The name ‘Lewis’ has been synonymous with Olympic-glory for decades, writes Andy Fitzsimons.
Carl Lewis, Denise Lewis and Randy Lewis are just some of names to make it into an elite class of Olympians. But now there’s a new kid on the block: up step 16-year-old gymnast Jamie Lewis.
Lewis, who attends Woking Gymnastics Club, is arguably one of most successful young British gymnasts of recent time. His success on both the domestic and international stage so far has been nothing short of phenomenal.
After first stepping foot in the gymnasium at the tender age of just seven, Lewis’ ability to compete across a range of apparatus has given rise to an unprecedented collection of winners’ medals, trophies and plaques. And what first took pride of place on the mantle-piece has spawned into an Aladdin’s cave.
While very few things in life come with a genuine guarantee, Lewis is undoubtedly a sure bet for Olympic glory at Tokyo 2020 if he can continue his rich run of form, and his coach Simon Elliott admits the club have unearthed a real gem.
He said: “When Jamie first came along to Woking Gymnastics Club, he was a skinny young lad with broad shoulders and was able to do backflips without having had any coaching. I’d go as far as saying his backflips were better some of those already in the squad. Within minutes I knew that he was a special talent.
“As a coach, you tend to look for boys or girls that are naturally a bit fidgety and have plenty energy, and Jamie fitted that criteria very well.
At eight years old, Lewis competed on six pieces of apparatus to win his first regional competition at the K2 Leisure Centre in Crawley. He then won the south east of England regional competition, before coming third in the national finals.
Now, as an elite gymnast, Lewis has already mastered his routines on the floor and pommel horse, as well as the still rings, vault, parallel bars and horizontal bars,
His power to agility ratio is such that he is already leaving other gymnasts in his wake, which the Woking athlete is taking in his stride. However, Jamie’s success comes at a cost, but one that he is happy to preserve to one-day win an Olympic gold medal.
As a Year 11 student, Lewis admits that juggling homework and training is a tall order, but remains entirely grateful for the support that he has continues to receive from The Winston Churchill School in St Johns, which has adapted his timetable to enable him time to train.
Elliott said: “Jamie is currently doing 26 hours of gymnastics a week, so doing any more sport at school will have a detrimental effect. His school has been very good and recognise that he is already over the quota for physical education.
“When Jamie’s at the National Sports Centre in Lilleshall, Sport England arrange for a tutor to come in and
support the gymnasts with their tuition and homework, so it’s a bit like home from home.
“Being a gymnast a big commitment; sometimes I don’t think other sports appreciate the level of commitment required to compete at the top level.

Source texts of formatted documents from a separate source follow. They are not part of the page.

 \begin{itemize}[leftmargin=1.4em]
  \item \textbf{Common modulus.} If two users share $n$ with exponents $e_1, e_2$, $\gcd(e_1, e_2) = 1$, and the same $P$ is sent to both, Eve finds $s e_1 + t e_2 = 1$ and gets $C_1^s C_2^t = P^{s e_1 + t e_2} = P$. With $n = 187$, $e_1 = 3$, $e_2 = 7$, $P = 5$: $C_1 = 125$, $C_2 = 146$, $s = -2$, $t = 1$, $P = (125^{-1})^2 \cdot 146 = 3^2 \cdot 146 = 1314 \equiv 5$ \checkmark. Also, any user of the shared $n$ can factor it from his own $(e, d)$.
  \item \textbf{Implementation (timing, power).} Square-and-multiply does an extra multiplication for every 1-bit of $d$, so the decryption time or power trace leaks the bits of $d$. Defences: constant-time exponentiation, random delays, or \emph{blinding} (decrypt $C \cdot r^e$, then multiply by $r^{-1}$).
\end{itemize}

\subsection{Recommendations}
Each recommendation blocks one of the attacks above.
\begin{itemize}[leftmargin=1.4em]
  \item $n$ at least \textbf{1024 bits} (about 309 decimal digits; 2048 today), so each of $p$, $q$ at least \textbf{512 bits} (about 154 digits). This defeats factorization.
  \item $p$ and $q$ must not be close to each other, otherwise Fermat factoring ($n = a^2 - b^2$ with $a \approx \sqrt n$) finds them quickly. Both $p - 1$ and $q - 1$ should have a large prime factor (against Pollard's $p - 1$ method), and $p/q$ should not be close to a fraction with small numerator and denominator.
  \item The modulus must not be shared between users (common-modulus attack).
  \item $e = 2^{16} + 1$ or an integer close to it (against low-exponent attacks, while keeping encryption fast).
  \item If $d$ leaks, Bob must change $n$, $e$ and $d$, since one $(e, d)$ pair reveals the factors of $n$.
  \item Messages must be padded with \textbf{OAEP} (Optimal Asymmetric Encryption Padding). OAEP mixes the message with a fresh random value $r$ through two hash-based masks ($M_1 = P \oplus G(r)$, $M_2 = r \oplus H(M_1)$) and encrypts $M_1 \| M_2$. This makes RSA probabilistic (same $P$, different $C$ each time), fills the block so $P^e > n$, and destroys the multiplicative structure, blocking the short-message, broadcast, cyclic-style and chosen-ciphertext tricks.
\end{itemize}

“If Jamie finishes school at 2pm, he’s often at the club [WGC] until 8pm, after which he has to go home, eat, do his homework and try to get some rest before it all starts again the following day,” he added.

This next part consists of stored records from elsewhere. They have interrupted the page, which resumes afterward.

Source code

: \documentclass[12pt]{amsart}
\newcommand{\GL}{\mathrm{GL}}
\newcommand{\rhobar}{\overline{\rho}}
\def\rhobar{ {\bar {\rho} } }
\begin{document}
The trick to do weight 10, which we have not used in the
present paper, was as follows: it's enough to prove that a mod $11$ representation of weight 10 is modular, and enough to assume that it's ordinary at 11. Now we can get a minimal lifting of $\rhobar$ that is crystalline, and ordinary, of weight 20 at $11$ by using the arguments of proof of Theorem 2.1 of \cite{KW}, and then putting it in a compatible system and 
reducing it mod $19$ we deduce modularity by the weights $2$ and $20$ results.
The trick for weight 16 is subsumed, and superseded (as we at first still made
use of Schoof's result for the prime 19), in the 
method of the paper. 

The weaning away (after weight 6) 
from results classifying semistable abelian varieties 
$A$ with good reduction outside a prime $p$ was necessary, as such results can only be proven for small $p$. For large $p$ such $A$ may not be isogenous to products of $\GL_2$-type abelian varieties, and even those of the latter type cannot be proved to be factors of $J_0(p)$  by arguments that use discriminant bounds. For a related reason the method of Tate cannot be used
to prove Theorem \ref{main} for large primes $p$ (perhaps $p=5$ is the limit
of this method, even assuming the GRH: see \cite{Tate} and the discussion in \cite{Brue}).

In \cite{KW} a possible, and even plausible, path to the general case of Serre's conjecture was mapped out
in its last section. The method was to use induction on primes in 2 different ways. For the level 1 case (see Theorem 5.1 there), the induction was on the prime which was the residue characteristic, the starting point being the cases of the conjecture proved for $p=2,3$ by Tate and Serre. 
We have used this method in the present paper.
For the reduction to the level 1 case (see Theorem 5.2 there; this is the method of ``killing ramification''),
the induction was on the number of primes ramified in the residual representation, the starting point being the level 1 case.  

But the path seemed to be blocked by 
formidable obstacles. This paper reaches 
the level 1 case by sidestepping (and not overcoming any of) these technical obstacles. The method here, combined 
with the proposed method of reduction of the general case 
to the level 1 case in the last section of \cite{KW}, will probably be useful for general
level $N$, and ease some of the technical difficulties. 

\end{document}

However, Lewis’ family and his coach believe that his sacrifices will serve him well in years to come based on the youngster’s unprecedented success to date.

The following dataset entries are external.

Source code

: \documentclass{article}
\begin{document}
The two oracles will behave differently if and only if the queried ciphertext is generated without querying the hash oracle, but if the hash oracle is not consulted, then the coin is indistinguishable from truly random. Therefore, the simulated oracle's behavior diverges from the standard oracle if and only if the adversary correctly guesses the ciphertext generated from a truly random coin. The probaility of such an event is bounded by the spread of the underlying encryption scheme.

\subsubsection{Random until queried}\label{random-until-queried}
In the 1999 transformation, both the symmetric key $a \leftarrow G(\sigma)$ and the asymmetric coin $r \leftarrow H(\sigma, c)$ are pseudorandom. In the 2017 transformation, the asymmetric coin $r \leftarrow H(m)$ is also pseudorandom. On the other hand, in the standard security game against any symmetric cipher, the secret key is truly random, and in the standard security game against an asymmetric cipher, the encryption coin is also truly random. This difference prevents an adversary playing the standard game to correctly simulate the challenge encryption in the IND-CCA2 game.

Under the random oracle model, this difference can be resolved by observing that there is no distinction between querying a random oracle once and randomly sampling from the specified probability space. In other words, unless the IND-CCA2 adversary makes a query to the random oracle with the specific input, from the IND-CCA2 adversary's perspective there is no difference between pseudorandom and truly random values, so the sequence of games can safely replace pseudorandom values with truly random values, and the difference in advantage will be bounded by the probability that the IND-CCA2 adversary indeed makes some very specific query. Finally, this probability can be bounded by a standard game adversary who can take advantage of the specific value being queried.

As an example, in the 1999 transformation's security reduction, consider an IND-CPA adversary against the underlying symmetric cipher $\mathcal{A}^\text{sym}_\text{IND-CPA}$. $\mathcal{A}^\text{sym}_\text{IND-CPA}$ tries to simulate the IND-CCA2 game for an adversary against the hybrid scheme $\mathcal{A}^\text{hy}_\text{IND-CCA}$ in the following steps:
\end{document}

After winning gold at the European Championships in Switzerland back in May, Lewis’ card is certainly marked as one to watch for the future. And despite a string of medals to his name, Lewis appears to be taking success in his stride.
He said: “For me, getting into the national squad has been my biggest achievement so far. It has given me the chance to represent Great Britain and also travel the world.
“In two year’s time  I’ve got the European Championships in Glasgow and the Youth Olympics in Buenos Aires [Argentina], but before then I’ll be competing again in the British and English gymnastic competitions,” he added.
If Lewis can triumph in the Euros and the Youth Olympics, he will then transfer to the senior squad, where he will trial in every competition and event to hopefully book his plane ticket to Tokyo in 2020.
And while a lot can happen in four years, Lewis’ coach doesn’t believe anything can stop him becoming Woking’s most successful gymnast ever.
“Jamie doesn’t need to change anything about what he is doing now, explained Elliott. If he continues to in the same vein, he will make the next Olympic squad.
“Even at 16, his pommels can compete with the likes of Louis Smith [Olympic silver medalist], and there’s probably only three gymnasts in the world that can do the pommel like him who are under 18. It’s an exciting time for Woking and British gymnastics,” added Elliott.
Pictures by Andy Fitzsimons (taken at Woking Gymnastics Club – November 2016)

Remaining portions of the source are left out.